The announcement was greeted with delight across the sector, which had been pushing to sign up to the world’s largest international R&D programme for several years.

We also knew this was just the start. Although the UK’s performance in European Research Council grants had held up well during the period of uncertainty, its participation in the collaborative Pillar II more than halved by comparison with Horizon 2020 (Horizon Europe’s predecessor) in 2023. This reflects the fact that UK institutions were unable to coordinate collaborative grants, as well as the impact of uncertainty upon potential partnerships, which depressed UK participation in Pillar II.

It’s good to be back

So what do we know at the moment about UK performance in Horizon Europe since association? Somewhat frustratingly, less than we might like. Although the UK formally joined on 1 January, many of this year’s call deadlines were for the 2023 Work Programme, meaning they were still covered by the UKRI Guarantee. We can expect more information to start coming out over the autumn and winter.

However, the European Research Council did publish the list of ERC grantees from the first round of Work Programme 2024’s Proof of Concept grants in July – and from this we now know that UK institutions won the largest number of any country. This year’s Starting Grants were announced yesterday, and UK-based institutions are hosting 50 grantees: the third-largest number, up from fifth last year, and returning to levels seen in 2021 (though not matching 2022’s peak of 70).

This continues the UK’s historic strength in Pillar 1: for the past couple of years, UK-based researchers have generally been in the top three countries when it comes to ERC participation. It is good news for research in general, and the UK in particular, that ERC grants are rising from €2.3 billion to €2.7 billion in 2025 – giving even more opportunity for UK researchers to benefit.

Meanwhile, though it will take some time for applications to get fully up to speed, we are already seeing encouraging green shoots in some Pillar II collaborations for this year. Plenty of Work Programme 2023 grants are yet to start being used, so it’s early days for Work Programme 2024, but data for three calls (worth nearly €88.4 million) is available on the EU’s Horizon dashboard. The UK secured just over €8.5 million (9.65 per cent). This is a very small sample size, but just under ten per cent is an encouraging figure, given how early this is in the UK’s association to Horizon.

Against uncertainty

Universities have a role to play beyond simply applying for funds. Many are putting their money where their mouth is to support collaborations and maximise the advantages of reassociation, even at a time of straitened HE finances: Imperial’s Horizon Connect and Glasgow’s Horizon Europe Network seed funds have specifically targeted Pillar II collaborations, for instance.

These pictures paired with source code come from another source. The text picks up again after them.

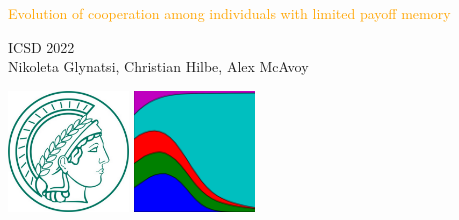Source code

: \documentclass{beamer}
\begin{document}
\begin{frame}
    \begin{center}
        \Large{\textcolor{orange}{Evolution of cooperation among individuals with limited payoff memory}} \\
        \vspace{.5cm}

        \vspace{1cm}
        \normalsize{ICSD 2022} \\
        \vspace{.5cm}
        \normalsize{Nikoleta Glynatsi, Christian Hilbe, Alex McAvoy}

    \end{center}
\end{frame}


\begin{frame}
    \begin{center}
    \includegraphics[width=0.24\textwidth]{static/mpi.jpg}\hspace{8pt}
    \includegraphics[width=0.24\textwidth]{static/axelrod-logo.png}
    


    \end{center}
\end{frame}

\end{document}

Meanwhile, universities are working hard to get the message out to academics and encourage them to take part – both by upskilling new applicants and encouraging those who have succeeded before to apply again. The Russell Group and Universities UK have also put on events to support research managers as they engage more fully with Horizon – this continues to be a priority.

One thing the UK can do to help boost participation is to align its bilateral and multilateral research collaboration efforts. The focus on Horizon participation in dialogues with France, Germany and Italy earlier this year was warmly welcome, as was the UK-Germany joint declaration’s reference to research and innovation as a shared priority last week, showing how these can go hand in hand.

Our sense is also that academics in other European countries are sometimes still uncertain about the UK’s role in Horizon: messaging from universities and from the UK’s Science and Innovation Network can help here. Finally, we shouldn’t neglect the UK’s links outside Europe: new Horizon associates Canada and New Zealand have longstanding R&D links with the UK, and we can work together to enhance our offer to EU partners.

The future

We should also recognise that Horizon Europe participation now and our participation in the next EU framework programme in future are not separate questions.

Multinational collaborations take time and effort to build up, meaning that certainty is important for would-be partners. Discussions about the shape of Horizon Europe’s successor FP10 are already well under way, and will pick up pace once a new European Commission is installed later this autumn. The more confident researchers, innovators, businesses and universities on both sides of the Channel can be that the UK will sign up to FP10, the more confident they are likely to be in signing up to complex, long-term relationships.

We are, of course, at the beginning of a new Parliament, and the government has placed a “reset” in EU-UK relations at the top of the agenda. Science and technology are an obvious area where our interests align, as like-minded partners facing many of the same challenges. They can also complement the government’s proposed EU-UK security pact.

From artificial intelligence to climate change, research and innovation are vital to our security. There is a major opportunity, in resetting UK-EU relations, to deliver a stable, secure basis for researchers, businesses and innovators working across borders. One year on from deciding to associate to Horizon, we hope it will be taken.